Estupenda conferencia, y la que seguía no se quedó atrás tampoco. Se trataba esta vez de analizar las “10 recetas para lograr un efecto “de boca en boca” (no me gusta nada la expresión más popularizada de “boca a boca”) por parte de Juan-Carlos Alcaide, de su propia firma de Servicios de Marketing. El famoso dúo Marketing viral / Buzz Marketing – el sustituto de pleno derecho de la Publicidad convencional, dicen -puesto bajo la lupa y concluyendo con un aviso de prudencia que me parece muy útil para los entusiastas de todo lo que huela a nueva tendencia: “El rumor que lance se va a ver inevitablemente deformado con el tiempo, tenga cuidado de cómo puede modificarse el mensaje original”.
Por la tarde, y tras la pausa inevitable para comer – un catering bastante correcto -, cambié el ciclo de conferencias de Marketing por el de Recursos Humanos, donde el excelente Gustavo Piera supuso todo un descubrimiento para mí y una magnífica oportunidad de poder disfrutar de una ponencia de lo más original en su planteamiento.
Con mucha energía expuso “Las Claves para cambiar las intenciones por acciones”, en clave de introspección interna que anime el proceso de convertirse en un líder de su empresa. Y es que su primera premisa es “Lo primero que hay que liderar es a sí mismo”. También me encantó su idea de sustituir la palabra “tiempo” por “vida”, ya que así se consigue tener las prioridades mucho más claras al identificarnos más con este último significado. Se dijeron muchas cosas, muy valiosas todas ellas, pero es que creo que casi se merecerían un post aparte antes que mencionarlas aquí de forma breve e incompleta. Un excelente comunicador y una aproximación valiente al problema del liderazgo en las empresas. Una frase de la conferencia con la que me quedaría sería “El liderazgo no consiste en cambiar a los demás, sino en inspirarles con el propio ejemplo para conseguir los objetivos propuestos”. Sentencia con la que, desde siempre he coincidido plenamente.
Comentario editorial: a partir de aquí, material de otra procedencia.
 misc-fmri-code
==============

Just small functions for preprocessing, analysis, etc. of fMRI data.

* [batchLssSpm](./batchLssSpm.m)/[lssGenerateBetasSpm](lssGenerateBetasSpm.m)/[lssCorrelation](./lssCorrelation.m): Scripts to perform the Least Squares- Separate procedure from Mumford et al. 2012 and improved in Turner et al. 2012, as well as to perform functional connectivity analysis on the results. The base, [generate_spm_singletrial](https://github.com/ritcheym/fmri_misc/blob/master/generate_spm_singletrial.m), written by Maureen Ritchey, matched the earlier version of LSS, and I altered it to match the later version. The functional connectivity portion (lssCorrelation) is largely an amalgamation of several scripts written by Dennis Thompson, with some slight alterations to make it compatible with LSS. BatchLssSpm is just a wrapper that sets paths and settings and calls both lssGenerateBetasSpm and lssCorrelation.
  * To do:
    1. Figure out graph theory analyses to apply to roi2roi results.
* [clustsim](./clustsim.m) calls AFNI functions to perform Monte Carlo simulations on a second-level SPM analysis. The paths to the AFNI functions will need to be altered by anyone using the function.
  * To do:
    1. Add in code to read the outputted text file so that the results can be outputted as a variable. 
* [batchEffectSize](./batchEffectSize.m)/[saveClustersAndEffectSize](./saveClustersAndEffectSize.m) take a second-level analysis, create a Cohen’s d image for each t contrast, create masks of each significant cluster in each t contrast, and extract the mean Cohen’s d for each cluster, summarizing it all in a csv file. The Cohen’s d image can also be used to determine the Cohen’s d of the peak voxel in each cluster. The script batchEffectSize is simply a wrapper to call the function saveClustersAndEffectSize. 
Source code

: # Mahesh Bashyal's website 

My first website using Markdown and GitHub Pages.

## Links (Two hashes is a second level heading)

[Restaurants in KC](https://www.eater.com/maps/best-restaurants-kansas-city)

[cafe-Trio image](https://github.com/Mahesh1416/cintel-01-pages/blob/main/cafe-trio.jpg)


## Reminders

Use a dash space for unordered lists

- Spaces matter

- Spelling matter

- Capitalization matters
Y, por fin, la última conferencia de la tarde a la que pude asistir fue la de Mariana Ferrari, antigua directiva del grupo ING Seguros, y de agencias de comunicación internacionales, sobre el papel de la capacidad de Innovación del elemento humano en la estrategia empresarial. Defiende la tesis de que, más allá de la innovación en el aspecto tecnológico de la empresa, la innovación surgida de sus propios empleados es el verdadero elemento diferenciador y el que permite ganar muchas batallas comerciales. Desafortunadamente, parece que esta cualidad es difícil de ser priorizada por muchas compañías. Muy esclarecedor su relato de experiencias profesionales que la llevaron a poner dicha capacidad de innovación en primer lugar entre sus prioridades. Numerosos ejemplos de empresas como VISA o Philip Morris completaron la ponencia, cuya frase más impactante quizás sea “El éxito viene de ponerse objetivos ambiciosos”, escenificada perfectamente en un experimento divertido que consistía en tratar de romper un lápiz. (ver Nota 1).
En conclusión, un día intenso, lleno de buenas sensaciones y del cual me llevo por lo menos una decena de frases inspiradoras y muy valiosas, pronunciadas por gente con contrastada experiencia tanto profesional como vital. Así da gusto mantenerse al día.
Nota 1: el experimento consistía en pedirle a alguien del público que tratase de romper un lápiz por la mitad – sujeto por otra persona – con la fuerza del canto de su mano. Al ver que no se rompía, decirle que se imaginara que el lápiz estaba más bajo de lo que estaba realmente, para así propulsar la mano con más fuerza y acabar rompiendo el lápiz real. Muy buena metáfora de la diferencia de resultado conseguido dependiendo de lo ambicioso del objetivo.